Лежу ночью и представляю, как в наш домик приносит письмо почтальон Анри – тот, который носил почту до войны. Если он, конечно, жив остался. Вон он кричит: мадам, вам письмо из России, то есть, из Советского Союза… И Мари бежит со всех ног, открывает письмо прямо у ворот, и читает, и плачет…
Пауза.
Проходит время, месяца полтора-два, зовёт председатель и давай меня ругать. Дескать, подвёл я его. Поругал, а потом рукой махнул: чего с меня взять? Езжай, говорит, в Орёл, в комитет безопасности.
Ну, не впервой мне – приехал. Бояться – не боялся. Арестовывать – так в Липовице бы и взяли. А так – приехал с повесткой.
Провели в кабинет. Капитан на меня посмотрел, открыл какую-то папку, достаёт бумагу и мне даёт.
Я гляжу – а это почерк Мари. Письмо… Ну, кое-как прочитал. Французский-то я забывать стал… Главное – понял, живы они, здоровы. И ещё понял – что карточка должна быть, фотография.
Спрашиваю капитана. Он вздохнул, показывает карточку.
Я гляжу: а Кати-то моя – взрослая барышня. Ну, точь в точь – Мари, когда я её в Париже встретил…
Сижу, смотрю, насмотреться не могу. А капитан мне говорит: всё, свободен. А письмо с карточкой – забрал и в папку положил.
Со мной прямо плохо сделалось. Давай я капитана просить – чтоб хоть карточку позволил взять. А тот: не могу, всё в твоём деле. Вещдоки. Уходи, мол, добром.
А я сижу, и так на душе моей горько, что словами не описать.
И тут капитан мне говорит: ладно, приходи в шесть часов, посмотрим…
Проболтался я по городу до вечера, прихожу. Капитан меня встречает и даёт карточку. И говорит: копию для тебя сделали, начальство разрешило. Ты, говорит, у нас знаменитость со своей французской роднёй…
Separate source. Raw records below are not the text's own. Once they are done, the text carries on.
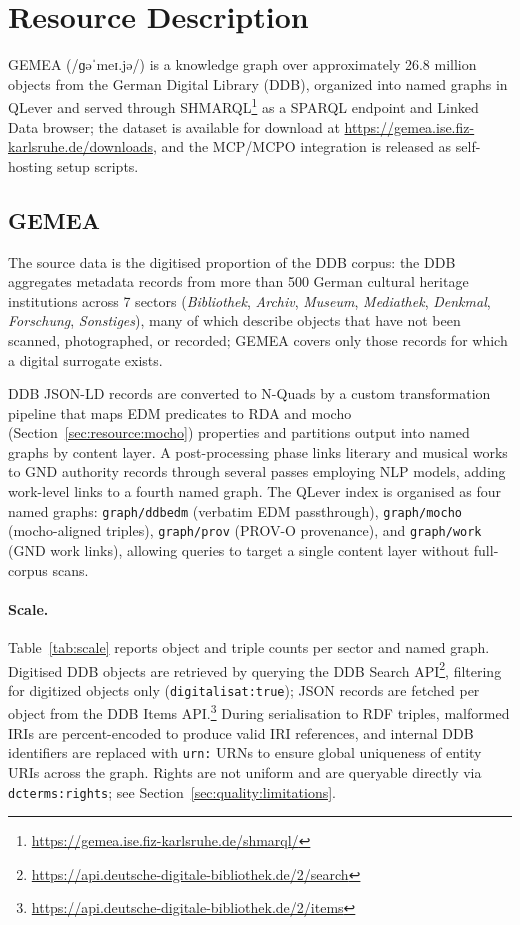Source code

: 
\section{Resource Description}
\label{sec:resource}

GEMEA (/ɡəˈmeɪ.jə/) is a knowledge graph over approximately 26.8 million objects from the German Digital Library (DDB), organized into named graphs in QLever and served through SHMARQL\footnote{\url{https://gemea.ise.fiz-karlsruhe.de/shmarql/}} as a SPARQL endpoint and Linked Data browser; the dataset is available for download at \url{https://gemea.ise.fiz-karlsruhe.de/downloads}, and the MCP/MCPO integration is released as self-hosting setup scripts.

\subsection{GEMEA}
\label{sec:resource:kg}

The source data is the digitised proportion of the DDB corpus: the DDB aggregates metadata records from more than 500 German cultural heritage institutions across 7 sectors (\textit{Bibliothek}, \textit{Archiv}, \textit{Museum}, \textit{Mediathek}, \textit{Denkmal}, \textit{Forschung}, \textit{Sonstiges}), many of which describe objects that have not been scanned, photographed, or recorded; GEMEA covers only those records for which a digital surrogate exists.

DDB JSON-LD records are converted to N-Quads by a custom transformation pipeline that maps EDM predicates to RDA and mocho (Section~\ref{sec:resource:mocho}) properties and partitions output into named graphs by content layer.
A post-processing phase links literary and musical works to GND authority records through several passes employing NLP models, adding work-level links to a fourth named graph.
The QLever index is organised as four named graphs: \texttt{graph/ddbedm} (verbatim EDM passthrough), \texttt{graph/mocho} (mocho-aligned triples), \texttt{graph/prov} (PROV-O provenance), and \texttt{graph/work} (GND work links), allowing queries to target a single content layer without full-corpus scans.

\paragraph{Scale.}
Table~\ref{tab:scale} reports object and triple counts per sector and named graph.
Digitised DDB objects are retrieved by querying the DDB Search API\footnote{\url{https://api.deutsche-digitale-bibliothek.de/2/search}}, filtering for digitized objects only (\texttt{digitalisat:true}); JSON records are fetched per object from the DDB Items API.\footnote{\url{https://api.deutsche-digitale-bibliothek.de/2/items}}
During serialisation to RDF triples, malformed IRIs are percent-encoded to produce valid IRI references, and internal DDB identifiers are replaced with \texttt{urn:} URNs to ensure global uniqueness of entity URIs across the graph.
Rights are not uniform and are queryable directly via \texttt{dcterms:rights}; see Section~\ref{sec:quality:limitations}.

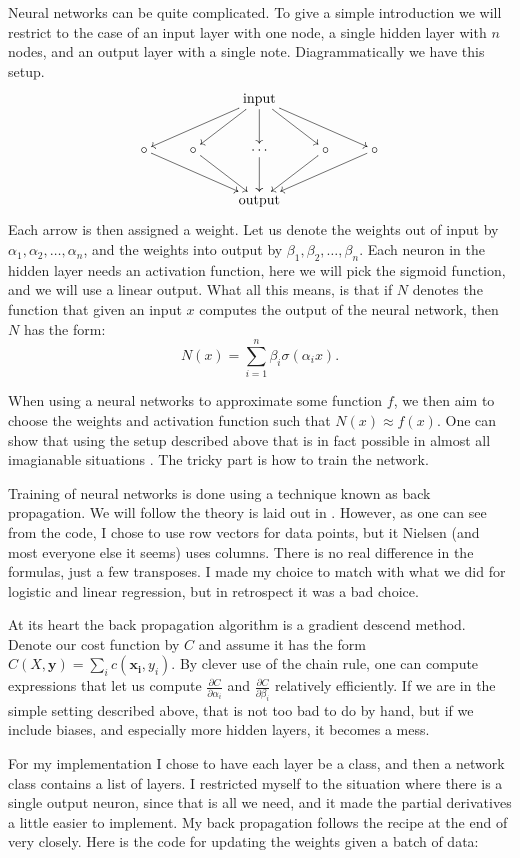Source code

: \documentclass[parskip=half]{scrartcl}
\theoremstyle{definition}
\theoremstyle{remark}
\newcommand{\vect}[1]{{\bm{#1}}}
\begin{document}
Neural networks can be quite complicated. 
To give a simple introduction we will restrict to the case of an input layer with one node, a single hidden layer with $n$ nodes, and an output layer with a single note.
Diagrammatically we have this setup.
\[
	\xymatrix{
		& & \text{input} \ar[drr] \ar[dr] \ar[d] \ar[dl] \ar[dll] & &  \\
		\circ \ar[drr] & \circ \ar[dr] & \cdots \ar[d] & \circ \ar[dl] & \circ \ar[dll] \\
		& & \text{output} & & 
	}
\]
Each arrow is then assigned a weight. 
Let us denote the weights out of input by $\alpha_1, \alpha_2, \ldots, \alpha_n$, and the weights into output by $\beta_1, \beta_2, \ldots, \beta_n$. 
Each neuron in the hidden layer needs an activation function, here we will pick the sigmoid function, and we will use a linear output.
What all this means, is that if $N$ denotes the function that given an input $x$ computes the output of the neural network, then $N$ has the form:
\[
	N(x) =  \sum_{i=1}^n \beta_i \sigma(\alpha_i x).
\]  
 
When using a neural networks to approximate some function $f$, we then aim to choose the weights and activation function such that $N(x) \approx f(x)$. 
One can show that using the setup described above that is in fact possible in almost all imagianable situations \cite{Hornik}.  
The tricky part is how to train the network. 

Training of neural networks is done using a technique known as back propagation.
We will follow the theory is laid out in \cite[Chapter 2]{Nielsen}. 
However, as one can see from the code, I chose to use row vectors for data points, but it Nielsen (and most everyone else it seems) uses columns. 
There is no real difference in the formulas, just a few transposes. 
I made my choice to match with what we did for logistic and linear regression, but in retrospect it was a bad choice. 

At its heart the back propagation algorithm is a gradient descend method. 
Denote our cost function by $C$ and assume it has the form $C(X, \vect{y}) = \sum_{i} c(\vect{x_i}, y_i)$. By clever use of the chain rule, one can compute expressions that let us compute $\frac{\partial C}{\partial \alpha_i}$ and $\frac{\partial C}{\partial \beta_i}$ relatively efficiently. 
If we are in the simple setting described above, that is not too bad to do by hand, but if we include biases, and especially more hidden layers, it becomes a mess.

For my implementation I chose to have each layer be a class, and then a network class contains a list of layers. 
I restricted myself to the situation where there is a single output neuron, since that is all we need, and it made the partial derivatives a little easier to implement. 
My back propagation follows the recipe at the end of \cite[Chapter 2]{Nielsen} very closely.
Here is the code for updating the weights given a batch of data:
\end{document}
Повел он меня в большой кабинет, к генералу. И начали они меня расспрашивать. Ну, я им всё рассказал. Так же, как вам, примерно. Чего мне скрывать? Я за эти годы столько понарассказывал, что можно, наверное, книжный том напечатать.
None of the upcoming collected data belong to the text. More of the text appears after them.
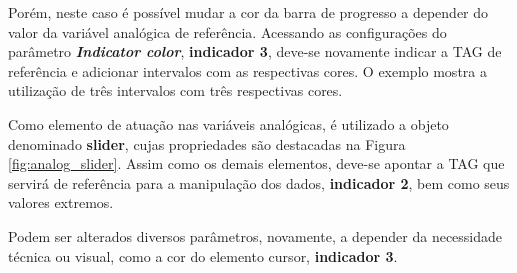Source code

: Porém, neste caso é possível mudar a cor da barra de progresso 
a depender do valor da variável analógica de referência. 
Acessando as configurações do parâmetro 
\textbf{\textit{Indicator color}},
\textbf{indicador 3}, 
deve-se novamente indicar a TAG de referência e 
adicionar intervalos com as respectivas cores. 
O exemplo mostra a utilização de três intervalos com três respectivas cores.



Como elemento de atuação nas variáveis analógicas, 
é utilizado a objeto denominado \textbf{slider}, 
cujas propriedades são destacadas na 
Figura \ref{fig:analog_slider}. 
Assim como os demais elementos, 
deve-se apontar a TAG que servirá de referência para 
a manipulação dos dados,
\textbf{indicador 2}, 
bem como seus valores extremos.

Podem ser alterados diversos parâmetros, 
novamente, a depender da necessidade técnica ou visual, 
como a cor do elemento cursor, 
\textbf{indicador 3}. 




\begin{figure}[ht!]
	\centering
\end{figure}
Потом, вижу, они меня не для протокола – просто из своего интереса. Чаю мне налили – и слушают. А я что – коли не посадят снова, и хорошо.
А генерал потом говорит мне: ты, Иван, прямо как тот Афанасий Никитин… Тут я вспомнил, как Нина Николаевна рассказывала про того Афанасия, который за три моря в Индию ходил… А я, выходит, не в Индию, а и в Африку, и во Францию, и почти что до Сахалина дошел. Ну, и моря у меня другие: Черное, Средиземное, да ещё Байкал за море сойдёт, хоть я его только в щёлку и видел… Жалко, до холодного моря Охотского не доехал чуток, рядом был, да не вышло.
В общем, возвратился я в Липовицу с карточкой, племяннице показал, на могилку к родителям сходил – похвастаться… С тех пор так и жил – счастливый. Да что мне ещё и нужно-то было: только и знать, что девочки мои живы и здоровы.
Ну, а через год стал у меня живот болеть. Болит, не проходит. Оказалось, плохая болезнь с коротким таким названием… Сделали мне в Орле операцию, и протянул я еще полтора года.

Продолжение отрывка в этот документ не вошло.